Exploiting the oral microbiome to prevent tooth decay: Has evolution already provided the best tools?

Baker, J. L., & Edlund, A. (2019). Exploiting the oral microbiome to prevent tooth decay: Has evolution already provided the best tools? Frontiers in Microbiology, 9, Article 3323. https://doi.org/10.3389/fmicb.2018.03323

This paper explores how evolution shaped a colonization-resistant oral microbiome that naturally suppresses cariogenic pathogens such as the one explored in this page the S. mutants. The author details dental plaque showing the development of different colonizers when they arrived to the teeth. For instance, the early colonizers such as S. sanguinis fought with S. mutants but in the end S. mutants dominated via acid production. The focus is mainly to argue against normal interventions (e.g., fluoride) to something more ecologybased such as arginine prebiotics.

This paper is relevant in this research as the final puzzle of the story.
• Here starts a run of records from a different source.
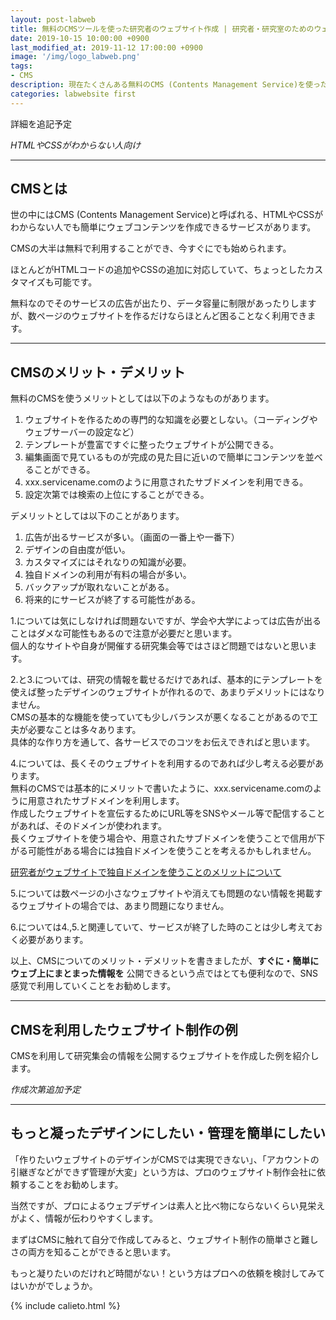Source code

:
 ```yaml
---
layout: post-labweb
title: 無料のCMSツールを使った研究者のウェブサイト作成 | 研究者・研究室のためのウェブサイト制作
date: 2019-10-15 10:00:00 +0900
last_modified_at: 2019-11-12 17:00:00 +0900
image: '/img/logo_labweb.png'
tags:
- CMS
description: 現在たくさんある無料のCMS (Contents Management Service)を使った研究者のためのウェブサイト作成について。
categories: labwebsite first
---
```


詳細を追記予定

*HTMLやCSSがわからない人向け*

___

## CMSとは

世の中にはCMS (Contents Management Service)と呼ばれる、HTMLやCSSがわからない人でも簡単にウェブコンテンツを作成できるサービスがあります。

CMSの大半は無料で利用することができ、今すぐにでも始められます。

ほとんどがHTMLコードの追加やCSSの追加に対応していて、ちょっとしたカスタマイズも可能です。

無料なのでそのサービスの広告が出たり、データ容量に制限があったりしますが、数ページのウェブサイトを作るだけならほとんど困ることなく利用できます。

___

## CMSのメリット・デメリット

無料のCMSを使うメリットとしては以下のようなものがあります。

1. ウェブサイトを作るための専門的な知識を必要としない。（コーディングやウェブサーバーの設定など）
2. テンプレートが豊富ですぐに整ったウェブサイトが公開できる。
3. 編集画面で見ているものが完成の見た目に近いので簡単にコンテンツを並べることができる。
4. xxx.servicename.comのように用意されたサブドメインを利用できる。
5. 設定次第では検索の上位にすることができる。

デメリットとしては以下のことがあります。

1. 広告が出るサービスが多い。（画面の一番上や一番下）
2. デザインの自由度が低い。
3. カスタマイズにはそれなりの知識が必要。
4. 独自ドメインの利用が有料の場合が多い。
5. バックアップが取れないことがある。
6. 将来的にサービスが終了する可能性がある。

1.については気にしなければ問題ないですが、学会や大学によっては広告が出ることはダメな可能性もあるので注意が必要だと思います。  
個人的なサイトや自身が開催する研究集会等ではさほど問題ではないと思います。

2.と3.については、研究の情報を載せるだけであれば、基本的にテンプレートを使えば整ったデザインのウェブサイトが作れるので、あまりデメリットにはなりません。  
CMSの基本的な機能を使っていても少しバランスが悪くなることがあるので工夫が必要なことは多々あります。  
具体的な作り方を通して、各サービスでのコツをお伝えできればと思います。

4.については、長くそのウェブサイトを利用するのであれば少し考える必要があります。  
無料のCMSでは基本的にメリットで書いたように、xxx.servicename.comのように用意されたサブドメインを利用します。  
作成したウェブサイトを宣伝するためにURL等をSNSやメール等で配信することがあれば、そのドメインが使われます。  
長くウェブサイトを使う場合や、用意されたサブドメインを使うことで信用が下がる可能性がある場合には独自ドメインを使うことを考えるかもしれません。  

[研究者がウェブサイトで独自ドメインを使うことのメリットについて]()

5.については数ページの小さなウェブサイトや消えても問題のない情報を掲載するウェブサイトの場合では、あまり問題になりません。

6.については4.,5.と関連していて、サービスが終了した時のことは少し考えておく必要があります。

以上、CMSについてのメリット・デメリットを書きましたが、**すぐに・簡単にウェブ上にまとまった情報を** 公開できるという点ではとても便利なので、SNS感覚で利用していくことをお勧めします。

___

## CMSを利用したウェブサイト制作の例

CMSを利用して研究集会の情報を公開するウェブサイトを作成した例を紹介します。

*作成次第追加予定*

___

## もっと凝ったデザインにしたい・管理を簡単にしたい

「作りたいウェブサイトのデザインがCMSでは実現できない」、「アカウントの引継ぎなどができず管理が大変」という方は、プロのウェブサイト制作会社に依頼することをお勧めします。

当然ですが、プロによるウェブデザインは素人と比べ物にならないくらい見栄えがよく、情報が伝わりやすくします。

まずはCMSに触れて自分で作成してみると、ウェブサイト制作の簡単さと難しさの両方を知ることができると思います。

もっと凝りたいのだけれど時間がない！という方はプロへの依頼を検討してみてはいかがでしょうか。

{% include calieto.html %}
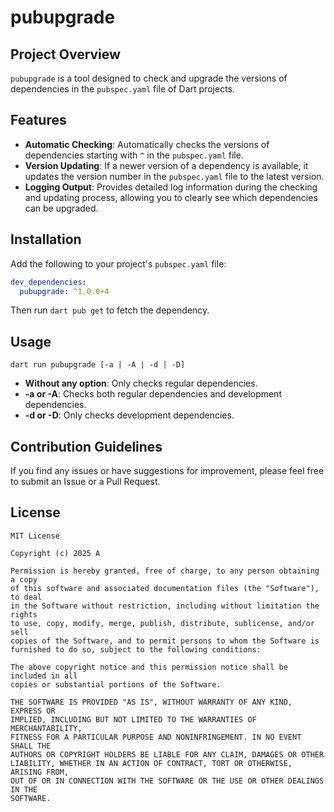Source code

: # pubupgrade

## Project Overview

`pubupgrade` is a tool designed to check and upgrade the versions of dependencies in the `pubspec.yaml` file of Dart projects.

## Features

- **Automatic Checking**: Automatically checks the versions of dependencies starting with `^` in the `pubspec.yaml` file.
- **Version Updating**: If a newer version of a dependency is available, it updates the version number in the `pubspec.yaml` file to the latest version.
- **Logging Output**: Provides detailed log information during the checking and updating process, allowing you to clearly see which dependencies can be upgraded.

## Installation

Add the following to your project's `pubspec.yaml` file:

```yaml
dev_dependencies:
  pubupgrade: ^1.0.0+4
```

Then run `dart pub get` to fetch the dependency.

## Usage

```
dart run pubupgrade [-a | -A | -d | -D]
```

- **Without any option**: Only checks regular dependencies.
- **-a or -A**: Checks both regular dependencies and development dependencies.
- **-d or -D**: Only checks development dependencies.

## Contribution Guidelines

If you find any issues or have suggestions for improvement, please feel free to submit an Issue or a Pull Request.

## License

```
MIT License

Copyright (c) 2025 A

Permission is hereby granted, free of charge, to any person obtaining a copy
of this software and associated documentation files (the "Software"), to deal
in the Software without restriction, including without limitation the rights
to use, copy, modify, merge, publish, distribute, sublicense, and/or sell
copies of the Software, and to permit persons to whom the Software is
furnished to do so, subject to the following conditions:

The above copyright notice and this permission notice shall be included in all
copies or substantial portions of the Software.

THE SOFTWARE IS PROVIDED "AS IS", WITHOUT WARRANTY OF ANY KIND, EXPRESS OR
IMPLIED, INCLUDING BUT NOT LIMITED TO THE WARRANTIES OF MERCHANTABILITY,
FITNESS FOR A PARTICULAR PURPOSE AND NONINFRINGEMENT. IN NO EVENT SHALL THE
AUTHORS OR COPYRIGHT HOLDERS BE LIABLE FOR ANY CLAIM, DAMAGES OR OTHER
LIABILITY, WHETHER IN AN ACTION OF CONTRACT, TORT OR OTHERWISE, ARISING FROM,
OUT OF OR IN CONNECTION WITH THE SOFTWARE OR THE USE OR OTHER DEALINGS IN THE
SOFTWARE.
```
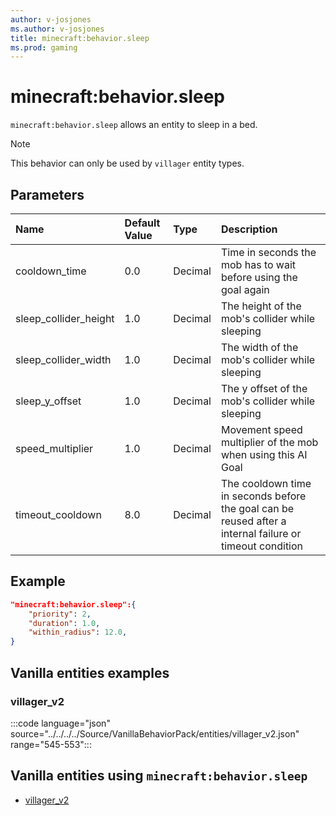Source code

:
 ```yaml
---
author: v-josjones
ms.author: v-josjones
title: minecraft:behavior.sleep
ms.prod: gaming
---
```


# minecraft:behavior.sleep

`minecraft:behavior.sleep` allows an entity to sleep in a bed.

> [!NOTE]
> This behavior can only be used by `villager` entity types.

## Parameters

|Name |Default Value  |Type  |Description  |
|:----------|:----------|:----------|:----------|
|cooldown_time| 0.0| Decimal| Time in seconds the mob has to wait before using the goal again |
|sleep_collider_height| 1.0| Decimal|  The height of the mob's collider while sleeping |
|sleep_collider_width| 1.0| Decimal|  The width of the mob's collider while sleeping |
|sleep_y_offset| 1.0| Decimal|  The y offset of the mob's collider while sleeping |
|speed_multiplier| 1.0| Decimal|  Movement speed multiplier of the mob when using this AI Goal |
| timeout_cooldown| 8.0| Decimal| The cooldown time in seconds before the goal can be reused after a internal failure or timeout condition |

## Example

```json
"minecraft:behavior.sleep":{
    "priority": 2,
    "duration": 1.0,
    "within_radius": 12.0,
}
```

## Vanilla entities examples

### villager_v2

:::code language="json" source="../../../../Source/VanillaBehaviorPack/entities/villager_v2.json" range="545-553":::

## Vanilla entities using `minecraft:behavior.sleep`

- [villager_v2](../../../../Source/VanillaBehaviorPack_Snippets/entities/villager_v2.md)
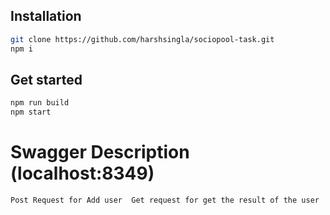 
## Installation

```bash
git clone https://github.com/harshsingla/sociopool-task.git
npm i
```


## Get started

```bash
npm run build
npm start
```
# Swagger Description (localhost:8349)

`Post Request for Add user 
 Get request for get the result of the user`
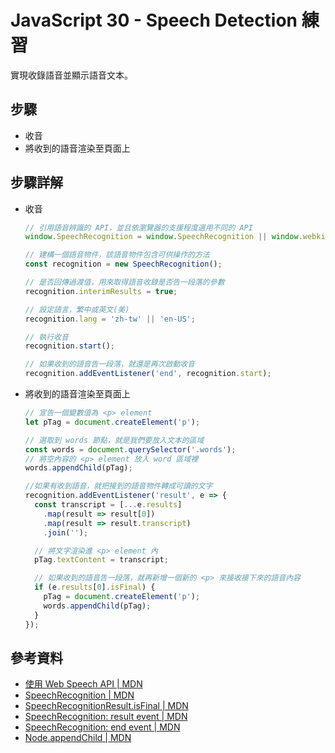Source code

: # JavaScript 30 - Speech Detection 練習

實現收錄語音並顯示語音文本。

## 步驟

- 收音
- 將收到的語音渲染至頁面上

## 步驟詳解
- 收音
  ```javascript
  // 引用語音辨識的 API，並且依瀏覽器的支援程度選用不同的 API
  window.SpeechRecognition = window.SpeechRecognition || window.webkitSpeechRecognition;

  // 建構一個語音物件，該語音物件包含可供操作的方法
  const recognition = new SpeechRecognition();

  // 是否回傳過渡值，用來取得語音收錄是否告一段落的參數
  recognition.interimResults = true;

  // 設定語言，繁中或英文(美)
  recognition.lang = 'zh-tw' || 'en-US';

  // 執行收音
  recognition.start();

  // 如果收到的語音告一段落，就還是再次啟動收音
  recognition.addEventListener('end', recognition.start);
  ```
- 將收到的語音渲染至頁面上
  ```javascript
  // 宣告一個變數值為 <p> element
  let pTag = document.createElement('p');

  // 選取到 words 節點，就是我們要放入文本的區域
  const words = document.querySelector('.words');
  // 將空內容的 <p> element 放入 word 區域裡
  words.appendChild(pTag);

  //如果有收到語音，就把接到的語音物件轉成可讀的文字
  recognition.addEventListener('result', e => {
    const transcript = [...e.results]
      .map(result => result[0])
      .map(result => result.transcript)
      .join('');

    // 將文字渲染進 <p> element 內
    pTag.textContent = transcript;

    // 如果收到的語音告一段落，就再新增一個新的 <p> 來接收接下來的語音內容
    if (e.results[0].isFinal) {
      pTag = document.createElement('p');
      words.appendChild(pTag);
    }
  });
  ```

## 參考資料

- [使用 Web Speech API | MDN](https://developer.mozilla.org/zh-CN/docs/Web/API/Web_Speech_API/Using_the_Web_Speech_API)
- [SpeechRecognition | MDN](https://developer.mozilla.org/en-US/docs/Web/API/SpeechRecognition)
- [SpeechRecognitionResult.isFinal | MDN](https://developer.mozilla.org/zh-CN/docs/Web/API/SpeechRecognitionResult/isFinal)
- [SpeechRecognition: result event | MDN](https://developer.mozilla.org/en-US/docs/Web/API/SpeechRecognition/result_event)
- [SpeechRecognition: end event | MDN](https://developer.mozilla.org/en-US/docs/Web/API/SpeechRecognition/end_event)
- [Node.appendChild | MDN](https://developer.mozilla.org/zh-CN/docs/Web/API/Node/appendChild)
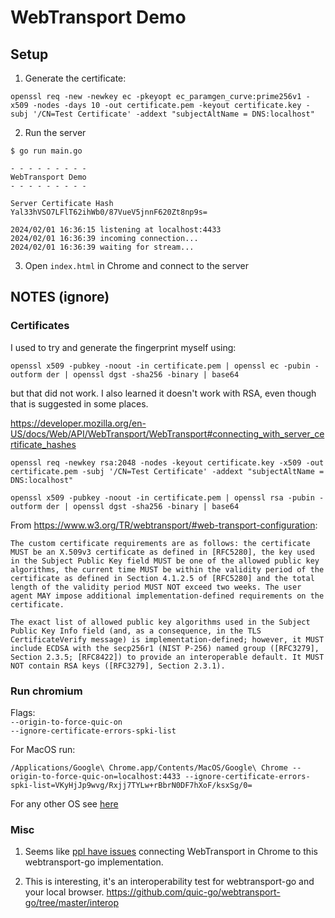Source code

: # WebTransport Demo

## Setup

1. Generate the certificate:

```
openssl req -new -newkey ec -pkeyopt ec_paramgen_curve:prime256v1 -x509 -nodes -days 10 -out certificate.pem -keyout certificate.key -subj '/CN=Test Certificate' -addext "subjectAltName = DNS:localhost"
```

2. Run the server

```
$ go run main.go

- - - - - - - - -
WebTransport Demo
- - - - - - - - -

Server Certificate Hash
Yal33hVSO7LFlT62ihWb0/87VueV5jnnF620Zt8np9s=

2024/02/01 16:36:15 listening at localhost:4433
2024/02/01 16:36:39 incoming connection...
2024/02/01 16:36:39 waiting for stream...
```

3. Open `index.html` in Chrome and connect to the server

## NOTES (ignore)

### Certificates

I used to try and generate the fingerprint myself using:

```
openssl x509 -pubkey -noout -in certificate.pem | openssl ec -pubin -outform der | openssl dgst -sha256 -binary | base64
```

but that did not work. I also learned it doesn't work with RSA, even though that is suggested in some places.

https://developer.mozilla.org/en-US/docs/Web/API/WebTransport/WebTransport#connecting_with_server_certificate_hashes

```
openssl req -newkey rsa:2048 -nodes -keyout certificate.key -x509 -out certificate.pem -subj '/CN=Test Certificate' -addext "subjectAltName = DNS:localhost"
```

```
openssl x509 -pubkey -noout -in certificate.pem | openssl rsa -pubin -outform der | openssl dgst -sha256 -binary | base64
```

From https://www.w3.org/TR/webtransport/#web-transport-configuration: 

```
The custom certificate requirements are as follows: the certificate MUST be an X.509v3 certificate as defined in [RFC5280], the key used in the Subject Public Key field MUST be one of the allowed public key algorithms, the current time MUST be within the validity period of the certificate as defined in Section 4.1.2.5 of [RFC5280] and the total length of the validity period MUST NOT exceed two weeks. The user agent MAY impose additional implementation-defined requirements on the certificate.
```

```
The exact list of allowed public key algorithms used in the Subject Public Key Info field (and, as a consequence, in the TLS CertificateVerify message) is implementation-defined; however, it MUST include ECDSA with the secp256r1 (NIST P-256) named group ([RFC3279], Section 2.3.5; [RFC8422]) to provide an interoperable default. It MUST NOT contain RSA keys ([RFC3279], Section 2.3.1).
```

### Run chromium

Flags:  
`--origin-to-force-quic-on`\
`--ignore-certificate-errors-spki-list`

For MacOS run:
```
/Applications/Google\ Chrome.app/Contents/MacOS/Google\ Chrome --origin-to-force-quic-on=localhost:4433 --ignore-certificate-errors-spki-list=VKyHjJp9wvg/Rxjj7TYLw+rBbrN0DF7hXoF/ksxSg/0=
```

For any other OS see [here](https://www.chromium.org/developers/how-tos/run-chromium-with-flags/)

### Misc

1. Seems like [ppl have issues](https://github.com/quic-go/webtransport-go/issues/112) connecting WebTransport in Chrome to this webtransport-go implementation.

2. This is interesting, it's an interoperability test for webtransport-go and your local browser. https://github.com/quic-go/webtransport-go/tree/master/interop


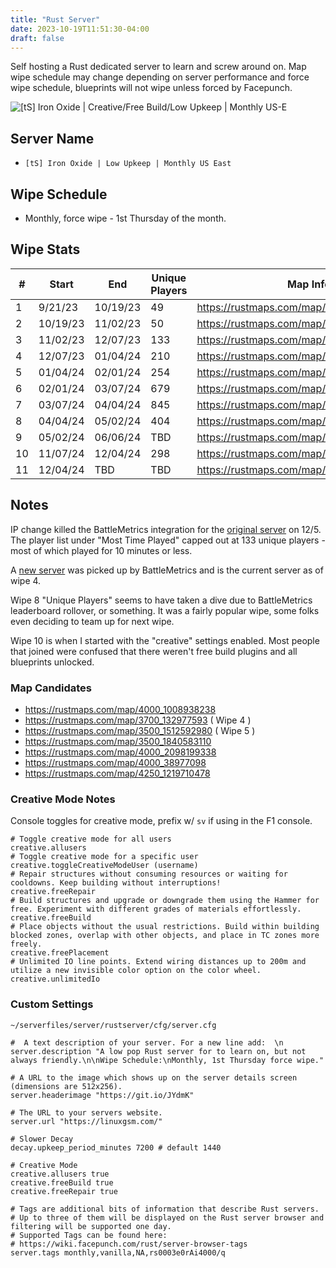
```yaml
---
title: "Rust Server"
date: 2023-10-19T11:51:30-04:00
draft: false
---
```


Self hosting a Rust dedicated server to learn and screw around on. 
Map wipe schedule may change depending on server performance and force wipe schedule, blueprints will not wipe unless forced by Facepunch.

<!-- [![[tS] Iron Oxide - US | Low Upkeep](https://cdn.battlemetrics.com/b/horizontal500x80px/24761720.png?foreground=%23EEEEEE&background=%23222222&lines=%23333333&linkColor=%231185ec&chartColor=%23FF0700)](https://www.battlemetrics.com/servers/rust/24761720) -->

![[tS] Iron Oxide | Creative/Free Build/Low Upkeep | Monthly US-E](https://cdn.battlemetrics.com/b/horizontal500x80px/29842867.png?foreground=%23EEEEEE&background=%23222222&lines=%23333333&linkColor=%231185ec&chartColor=%23FF0700)

## Server Name

- `[tS] Iron Oxide | Low Upkeep | Monthly US East`

## Wipe Schedule

- Monthly, force wipe - 1st Thursday of the month.

## Wipe Stats

| #   | Start    | End      | Unique Players | Map Info                                 |
| --- | -------- | -------- | -------------- | ---------------------------------------- |
| 1   | 9/21/23  | 10/19/23 | 49             | https://rustmaps.com/map/4250_66972398   |
| 2   | 10/19/23 | 11/02/23 | 50             | https://rustmaps.com/map/3500_1393213226 |
| 3   | 11/02/23 | 12/07/23 | 133            | https://rustmaps.com/map/3700_325381121  |
| 4   | 12/07/23 | 01/04/24 | 210            | https://rustmaps.com/map/3700_132977593  |
| 5   | 01/04/24 | 02/01/24 | 254            | https://rustmaps.com/map/3500_1512592980 |
| 6   | 02/01/24 | 03/07/24 | 679            | https://rustmaps.com/map/3500_1423566289 |
| 7   | 03/07/24 | 04/04/24 | 845            | https://rustmaps.com/map/3500_1684990273 |
| 8   | 04/04/24 | 05/02/24 | 404            | https://rustmaps.com/map/3500_480540019  |
| 9   | 05/02/24 | 06/06/24 | TBD            | https://rustmaps.com/map/4000_38977098   |
| 10  | 11/07/24 | 12/04/24 | 298            | https://rustmaps.com/map/4000_1052569440 |
| 11  | 12/04/24 | TBD      | TBD            | https://rustmaps.com/map/4250_1219710478 |


## Notes

IP change killed the BattleMetrics integration for the [original server](https://www.battlemetrics.com/servers/rust/23805986) on 12/5. The player list under "Most Time Played" capped out at 133 unique players - most of which played for 10 minutes or less.

A [new server](https://www.battlemetrics.com/servers/rust/24761720) was picked up by BattleMetrics and is the current server as of wipe 4.

Wipe 8 "Unique Players" seems to have taken a dive due to BattleMetrics leaderboard rollover, or something. It was a fairly popular wipe, some folks even deciding to team up for next wipe.


Wipe 10 is when I started with the "creative" settings enabled. Most people that joined were confused that there weren't free build plugins and all blueprints unlocked.

### Map Candidates

* https://rustmaps.com/map/4000_1008938238
* https://rustmaps.com/map/3700_132977593 ( Wipe 4 )
* https://rustmaps.com/map/3500_1512592980 ( Wipe 5 )
* https://rustmaps.com/map/3500_1840583110
* https://rustmaps.com/map/4000_2098199338
* https://rustmaps.com/map/4000_38977098
* https://rustmaps.com/map/4250_1219710478

### Creative Mode Notes

Console toggles for creative mode, prefix w/ `sv` if using in the F1 console.

```shell
# Toggle creative mode for all users
creative.allusers 
# Toggle creative mode for a specific user
creative.toggleCreativeModeUser (username)
# Repair structures without consuming resources or waiting for cooldowns. Keep building without interruptions!
creative.freeRepair
# Build structures and upgrade or downgrade them using the Hammer for free. Experiment with different grades of materials effortlessly.
creative.freeBuild
# Place objects without the usual restrictions. Build within building blocked zones, overlap with other objects, and place in TC zones more freely.
creative.freePlacement
# Unlimited IO line points. Extend wiring distances up to 200m and utilize a new invisible color option on the color wheel.
creative.unlimitedIo
```

### Custom Settings


`~/serverfiles/server/rustserver/cfg/server.cfg`

```shell
#  A text description of your server. For a new line add:  \n
server.description "A low pop Rust server for to learn on, but not always friendly.\n\nWipe Schedule:\nMonthly, 1st Thursday force wipe."

# A URL to the image which shows up on the server details screen (dimensions are 512x256).
server.headerimage "https://git.io/JYdmK"

# The URL to your servers website.
server.url "https://linuxgsm.com/"

# Slower Decay
decay.upkeep_period_minutes 7200 # default 1440

# Creative Mode
creative.allusers true
creative.freeBuild true
creative.freeRepair true

# Tags are additional bits of information that describe Rust servers.
# Up to three of them will be displayed on the Rust server browser and filtering will be supported one day.
# Supported Tags can be found here:
# https://wiki.facepunch.com/rust/server-browser-tags
server.tags monthly,vanilla,NA,rs0003e0rAi4000/q
```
While the other two papers about this topic talk about microbes that fight colonizers (such as S. mutant). This paper focuses mostly on the restoration process of the teeth. This means that evolution has in a sense weakened our teeth and is calling for a path that can allow us to reverse the diet-induced dental decay (S. mutant dominance). This comes back to the question of: Is a less diverse microbiome in the teeth good? This paper answers the question with a no and is calling for a way to reverse this part in evolution.